Clay-rich materials have a low permeability, a high sorption and ion exchange capacity, and, in some cases, a swelling ability. For that, the clay-rich materials have been proposed as natural and/or engineered barriers in sequestration of acid gas, confinement of pollutants and trapping hydrocarbon oil and gas for geological disposal facilities. The clay-rich barriers may be submitted to changes of water content, temperature variation, pressure variation, fluid interaction, mass transport, etc. These perturbations could modify the physicochemical performance of the barrier, mainly on the sensitivity interfaces, for example, reservoir-caprock (barrier) interface for the sequestration of acid gas. The clay-rich materials have a complex mineral composition, sometimes, the presence of accessory minerals becomes difficult the understanding of their physicochemical reactivity. The aim of this research work was then to study the physicochemical reactivity of a homoionic calcium-montmorillonite (Ca-Mont) at high pressure (200 bars) and temperature (150 °C) in a CO2–H2O–NaCl medium by using an agitated batch-reactor (autoclave) during 15 days of reaction.

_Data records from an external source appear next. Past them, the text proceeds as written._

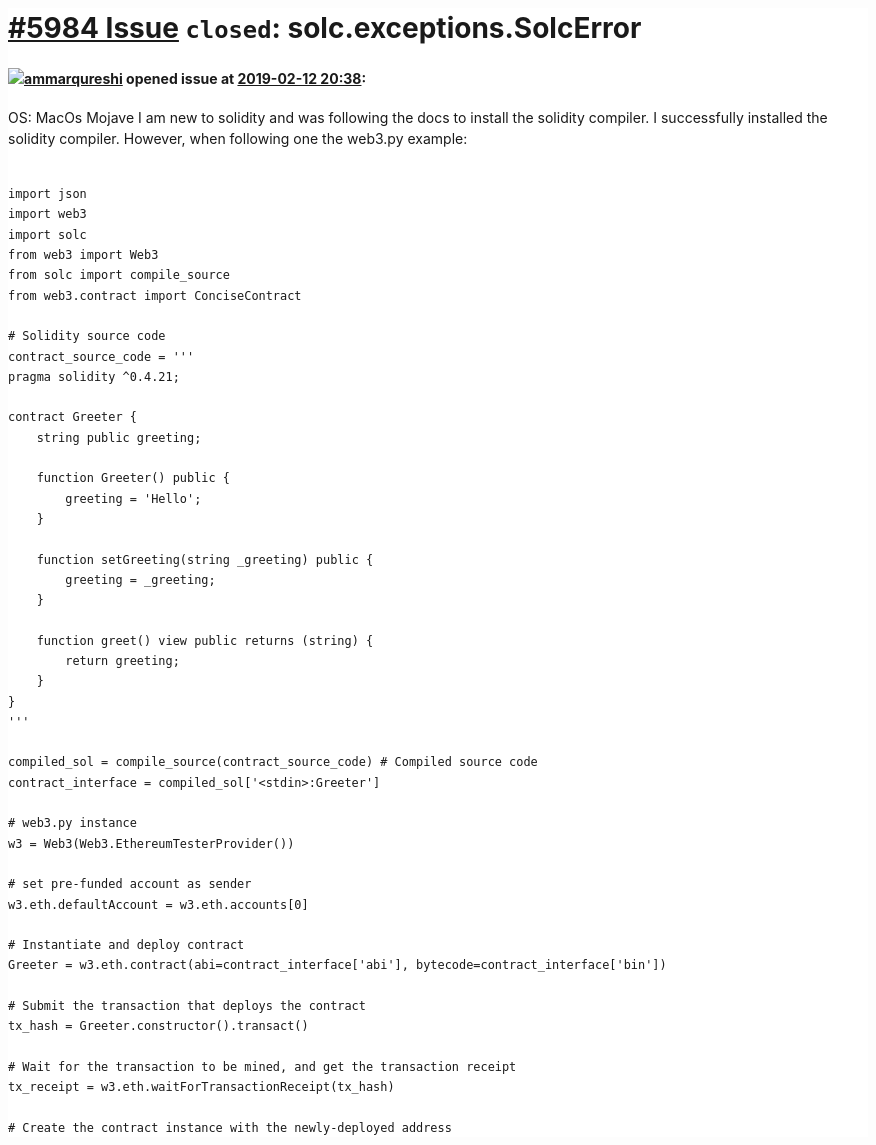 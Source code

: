 # [\#5984 Issue](https://github.com/ethereum/solidity/issues/5984) `closed`: solc.exceptions.SolcError

#### <img src="https://avatars.githubusercontent.com/u/17296281?u=a566a0855aabbbfd3285ad6fe6dd90e91a4d1a35&v=4" width="50">[ammarqureshi](https://github.com/ammarqureshi) opened issue at [2019-02-12 20:38](https://github.com/ethereum/solidity/issues/5984):

OS: MacOs Mojave
I am new to solidity and was following the docs to install the solidity compiler. I successfully installed the solidity compiler.
However, when following one the web3.py example: 

```

import json
import web3
import solc
from web3 import Web3
from solc import compile_source
from web3.contract import ConciseContract

# Solidity source code
contract_source_code = '''
pragma solidity ^0.4.21;

contract Greeter {
    string public greeting;

    function Greeter() public {
        greeting = 'Hello';
    }

    function setGreeting(string _greeting) public {
        greeting = _greeting;
    }

    function greet() view public returns (string) {
        return greeting;
    }
}
'''

compiled_sol = compile_source(contract_source_code) # Compiled source code
contract_interface = compiled_sol['<stdin>:Greeter']

# web3.py instance
w3 = Web3(Web3.EthereumTesterProvider())

# set pre-funded account as sender
w3.eth.defaultAccount = w3.eth.accounts[0]

# Instantiate and deploy contract
Greeter = w3.eth.contract(abi=contract_interface['abi'], bytecode=contract_interface['bin'])

# Submit the transaction that deploys the contract
tx_hash = Greeter.constructor().transact()

# Wait for the transaction to be mined, and get the transaction receipt
tx_receipt = w3.eth.waitForTransactionReceipt(tx_hash)

# Create the contract instance with the newly-deployed address
```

A multi-techniques approach was performed in order to characterize (before and after reaction) the solid phase (SEM/EDS, STEM/EDS, ESEM, XRD, Infrared Spectrometry and N2 adsorption) and the liquid phase (ICP-MS and Ionic Chromatography). The preliminary results showed that the main reactions for this complex system were the clay-fine particles dissolution, the cation exchange process, the red iron-oxides precipitation “coagulated in the clay-aggregates” and silicates precipitation. Consequently, the moderated textural modifications of initial clay-material were also identified.